------ Records to use

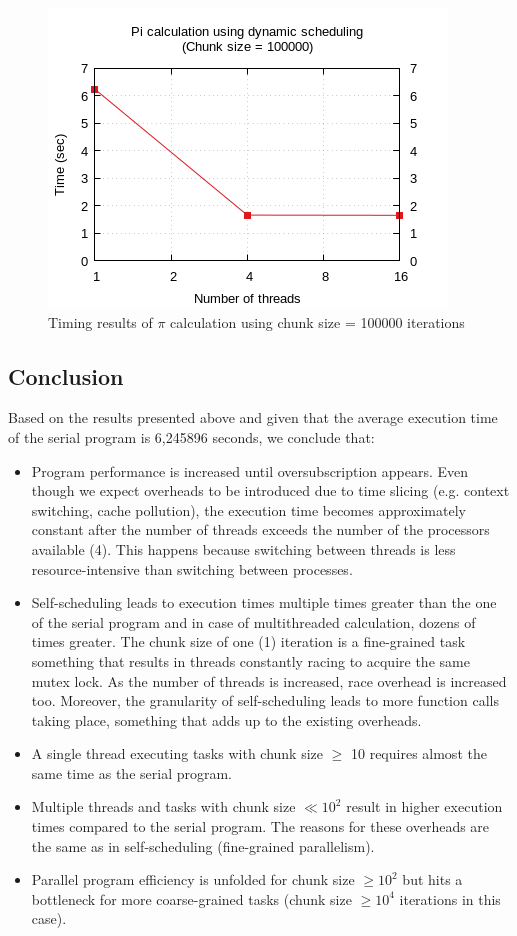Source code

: \documentclass{article}
\begin{document}
\begin{figure}[htbp]
  \centering
  \includegraphics[width=0.55\columnwidth]{../ex1/plots/pi_c100000.png}
  \caption{Timing results of $\pi$ calculation using chunk size = 100000 iterations}
\end{figure}

\pagebreak

\subsection{Conclusion}
Based on the results presented above and given that the average execution time of the serial
program is 6,245896 seconds, we conclude that:

\begin{itemize}
 \item Program performance is increased until oversubscription appears. Even though we expect
       overheads to be introduced due to time slicing (e.g. context switching, cache pollution),
       the execution time becomes approximately constant after the number of threads exceeds
       the number of the processors available (4). This happens because switching between
       threads is less resource-intensive than switching between processes.
 \item Self-scheduling leads to execution times multiple times greater than the one of the
       serial program and in case of multithreaded calculation, dozens of times greater.
       The chunk size of one (1) iteration is a fine-grained task something that results
       in threads constantly racing to acquire the same mutex lock. As the number of threads
       is increased, race overhead is increased too. Moreover, the granularity of self-scheduling
       leads to more function calls taking place, something that adds up to the existing overheads.
 \item A single thread executing tasks with chunk size $\geq$ 10 requires almost the same time
       as the serial program.
 \item Multiple threads and tasks with chunk size $\ll 10^2$ result in higher execution times
       compared to the serial program. The reasons for these overheads are the same as in
       self-scheduling (fine-grained parallelism).
 \item Parallel program efficiency is unfolded for chunk size $\geq 10^2$ but hits a bottleneck
       for more coarse-grained tasks (chunk size $\geq 10^4$ iterations in this case).
\end{itemize}
\end{document}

------------

▸ **Exercise aim**
If a line of the material contains the word "increased", pick it out and copy it.

▸ **Your solution**
 \item Program performance is increased until oversubscription appears. Even though we expect
       is increased, race overhead is increased too. Moreover, the granularity of self-scheduling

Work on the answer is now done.